Looking deeper in to the difference in the profiles, one can see that the main difference between the profiles C and D mentioned were that profile C includes language deficit whereas profile D did not, and profile C had significantly less stroke mortality reduction compared to profile D. This is not surprising given the concept that aphasia has significant effects on rehabilitation prospects, leading to greater disability. Missed in the profiles, however, is the concept of neglect in non-dominant hemisphere strokes which is also a poor predictor of rehabilitation benefit. The group sheds light on the concept that comes to every neurologists’ mind when assessing the true symptoms a patient possesses when making decisions for thrombolysis and further intervention which is that a point given for aphasia is different than a point given for sensory deficit (all points are not equal). Perhaps this may be an early step in an NIHSS overhaul such as giving more points for things such as aphasia or finding a way to present patients as fitting a certain NIHSS profile instead of simply reporting a number, as we can see that the profile provides more valuable information regarding stroke outcome.


Metaclopramide Preventing Aspiration Pneumonia in Stroke Patients with NG Tube Feeds

Duy Le, MD

Anushka Warusevitane A, Dumin Karunatilake D, Julius Sim J, Frank Lally F, and Christine Roffe C. Safety and Effect of Metoclopramide to Prevent Pneumonia in Patients With Stroke Fed via Nasogastric Tubes Trial. Stroke. 2014

Warusevitane et al evaluate whether metoclopramide, given to stroke patients with NG-tubes can decrease the rate of aspiration pneumonia. Patients with no signs of pneumonia within 7 days of stroke onset and 48 hours of insertion of NGT were recruited into this double blinded randomized placebo controlled trial in the UK. A total of 196 patients were evaluated and ultimately 60 patients were recruited to this study. Reasons for exclusions included chest infections and recruitment to another trial. 30 participants received 10 mg metoclopramide and 30 participants recieved placebo three times daily via NGT for 21 days or until NG feeds were discontinued. Pneumonia was diagnosed if patient had relevant clinical signs, inflammatory markers and new infiltrates on chest radiograph. Results showed that there was significant decrease in episodes of pneumonia in the metoclopramide group (rate ratio = 5.24; p <0.001; 26 from the control and 8 in the metoclopramide group experienced pneumonia). Baseline NIHSS for patient groups were high, averaging about 19 and 18 in the metoclopramide vs. placebo group. There was no significant difference in mortality between the groups. Almost all patients (98%) were fed via NGT for at least one week, 31 patients (51%) for two weeks and 19 patients (31%) for three weeks.

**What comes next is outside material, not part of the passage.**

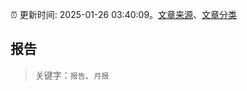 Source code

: :alarm_clock: 更新时间: 2025-01-26 03:40:09。[文章来源](/README.md)、[文章分类](/TAGS.md)

## 报告


> 关键字：`报告`、`月报`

This is the first RCT to show that metoclopramide improves rate of pneumonia in stoke patients with NG tube feeds. The assumption is that the mechanism of pneumonia in these patients is due to an aspiration event. Through increasing gastric motility and decreasing stagnation of gastric contents, one can decrease the risk of aspiration. Additionally, what is impressive is that there were no untoward effects of dyskinesia or tardive dyskinesia. The results and mechanism are convincing on first impression, although a larger study is needed to confirm this finding.